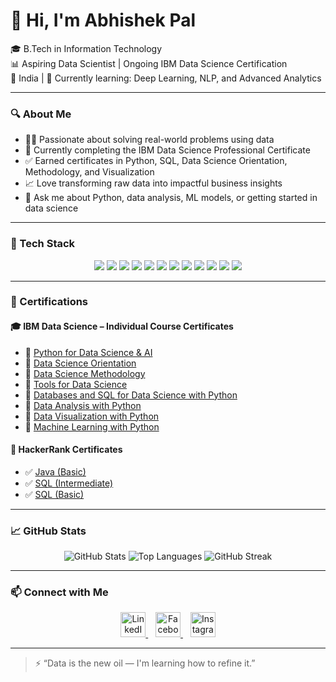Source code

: # 👋 Hi, I'm Abhishek Pal

🎓 B.Tech in Information Technology  
📊 Aspiring Data Scientist | Ongoing IBM Data Science Certification  
📍 India | 🌱 Currently learning: Deep Learning, NLP, and Advanced Analytics  

---

### 🔍 About Me

- 👨‍💻 Passionate about solving real-world problems using data  
- 🧠 Currently completing the IBM Data Science Professional Certificate  
- ✅ Earned certificates in Python, SQL, Data Science Orientation, Methodology, and Visualization  
- 📈 Love transforming raw data into impactful business insights  
- 💬 Ask me about Python, data analysis, ML models, or getting started in data science  

---

### 🧰 Tech Stack

<p align="center">
  <img src="https://img.shields.io/badge/Python-3776AB?style=for-the-badge&logo=python&logoColor=white"/>
  <img src="https://img.shields.io/badge/SQL-4479A1?style=for-the-badge&logo=postgresql&logoColor=white"/>
  <img src="https://img.shields.io/badge/Java-007396?style=for-the-badge&logo=java&logoColor=white"/>
  <img src="https://img.shields.io/badge/C-00599C?style=for-the-badge&logo=c&logoColor=white"/>
  <img src="https://img.shields.io/badge/Jupyter-F37626?style=for-the-badge&logo=jupyter&logoColor=white"/>
  <img src="https://img.shields.io/badge/Pandas-150458?style=for-the-badge&logo=pandas&logoColor=white"/>
  <img src="https://img.shields.io/badge/Numpy-013243?style=for-the-badge&logo=numpy&logoColor=white"/>
  <img src="https://img.shields.io/badge/Matplotlib-11557C?style=for-the-badge&logo=matplotlib&logoColor=white"/>
  <img src="https://img.shields.io/badge/Scikit--Learn-F7931E?style=for-the-badge&logo=scikit-learn&logoColor=white"/>
  <img src="https://img.shields.io/badge/TensorFlow-FF6F00?style=for-the-badge&logo=tensorflow&logoColor=white"/>
  <img src="https://img.shields.io/badge/VSCode-007ACC?style=for-the-badge&logo=visual-studio-code&logoColor=white"/>
  <img src="https://img.shields.io/badge/GitHub-181717?style=for-the-badge&logo=github&logoColor=white"/>
</p>


---

### 📜 Certifications

#### 🎓 IBM Data Science – Individual Course Certificates

- 📘 [Python for Data Science & AI](https://www.credly.com/badges/4c6c5cbf-96c4-4e95-b332-18ac9e615b1a)  
- 📘 [Data Science Orientation](https://www.credly.com/badges/6f80781b-5cc6-4bc2-985c-32990836e40b)  
- 📘 [Data Science Methodology](https://www.credly.com/badges/d65c3e18-e03f-4426-894e-b8c2d431c97e)  
- 📘 [Tools for Data Science](https://www.credly.com/badges/83e63ac2-cff4-48e4-a053-9816b584ff65)  
- 📘 [Databases and SQL for Data Science with Python](https://www.credly.com/badges/0fd2af56-23b2-4b39-9103-698926036bf4)  
- 📘 [Data Analysis with Python](https://www.credly.com/badges/2e31e086-5a3e-4b0a-ae66-c351eb212549)  
- 📘 [Data Visualization with Python](https://www.credly.com/badges/f445a2fa-a072-42c3-a943-ff059a81c7ea)  
- 📘 [Machine Learning with Python](https://www.credly.com/badges/9a738cd6-c4ee-4728-8322-7452e904d1ae)

#### 🏅 HackerRank Certificates

- ✅ [Java (Basic)](https://www.hackerrank.com/certificates/a5121bec1bb5)
- ✅ [SQL (Intermediate)](https://www.hackerrank.com/certificates/07eedaa52ab6)
- ✅ [SQL (Basic)](https://www.hackerrank.com/certificates/635144ec7534)


---

### 📈 GitHub Stats

<div align="center">

![GitHub Stats](https://github-readme-stats.vercel.app/api?username=TheAbhi2004&show_icons=true&theme=radical&hide=prs)
![Top Languages](https://github-readme-stats.vercel.app/api/top-langs/?username=TheAbhi2004&layout=compact&theme=radical)
![GitHub Streak](https://streak-stats.demolab.com?user=TheAbhi2004&theme=radical)

</div>

---

### 📫 Connect with Me

<p align="center">
  <a href="https://www.linkedin.com/in/abhishek-pal-355b0231b" target="_blank">
    <img alt="LinkedIn" width="40" src="https://cdn.jsdelivr.net/gh/devicons/devicon/icons/linkedin/linkedin-original.svg"/>
  </a>&nbsp;&nbsp;
  <a href="https://www.facebook.com/share/1BnijkSn9F/" target="_blank">
    <img alt="Facebook" width="40" src="https://cdn.jsdelivr.net/gh/devicons/devicon/icons/facebook/facebook-original.svg"/>
  </a>&nbsp;&nbsp;
  <a href="https://www.instagram.com/p_abhishek4465" target="_blank">
    <img alt="Instagram" width="40" src="https://cdn-icons-png.flaticon.com/512/174/174855.png"/>
  </a>
</p>

---

> ⚡ “Data is the new oil — I'm learning how to refine it.”
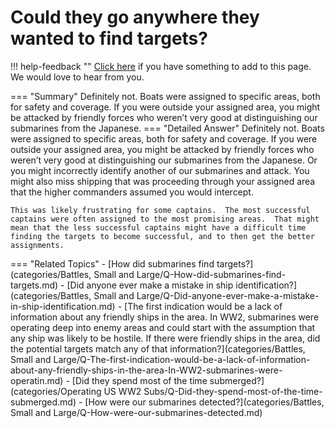 # Could they go anywhere they wanted to find targets?

!!! help-feedback ""
    [Click here](https://replace.md) if you have something to add to this page. We would love to hear from you.

=== "Summary"
    Definitely not. Boats were assigned to specific areas, both for safety and coverage. If you were outside your assigned area, you might be attacked by friendly forces who weren’t very good at distinguishing our submarines from the Japanese.
=== "Detailed Answer"
    Definitely not.  Boats were assigned to specific areas, both for safety and coverage.  If you were outside your assigned area, you might be attacked by friendly forces who weren’t very good at distinguishing our submarines from the Japanese.  Or you might incorrectly identify another of our submarines and attack.  You might also miss shipping that was proceeding through your assigned area that the higher commanders assumed you would intercept.

    This was likely frustrating for some captains.  The most successful captains were often assigned to the most promising areas.  That might mean that the less successful captains might have a difficult time finding the targets to become successful, and to then get the better assignments.
=== "Related Topics"
    - [How did submarines find targets?](categories/Battles, Small and Large/Q-How-did-submarines-find-targets.md)
    - [Did anyone ever make a mistake in ship identification?](categories/Battles, Small and Large/Q-Did-anyone-ever-make-a-mistake-in-ship-identification.md)
    - [The first indication would be a lack of information about any friendly ships in the area.  In WW2, submarines were operating deep into enemy areas and could start with the assumption that any ship was likely to be hostile.  If there were friendly ships in the area, did the potential targets match any of that information?](categories/Battles, Small and Large/Q-The-first-indication-would-be-a-lack-of-information-about-any-friendly-ships-in-the-area-In-WW2-submarines-were-operatin.md)
    - [Did they spend most of the time submerged?](categories/Operating US WW2 Subs/Q-Did-they-spend-most-of-the-time-submerged.md)
    - [How were our submarines detected?](categories/Battles, Small and Large/Q-How-were-our-submarines-detected.md)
==================================================
§ Exercise aim: Without any picture, return exactly the lines of the records above from the first through the line that contains "### 🔍 About Me".

§ Task answer:
Source code

: # 👋 Hi, I'm Abhishek Pal

🎓 B.Tech in Information Technology  
📊 Aspiring Data Scientist | Ongoing IBM Data Science Certification  
📍 India | 🌱 Currently learning: Deep Learning, NLP, and Advanced Analytics  

---

### 🔍 About Me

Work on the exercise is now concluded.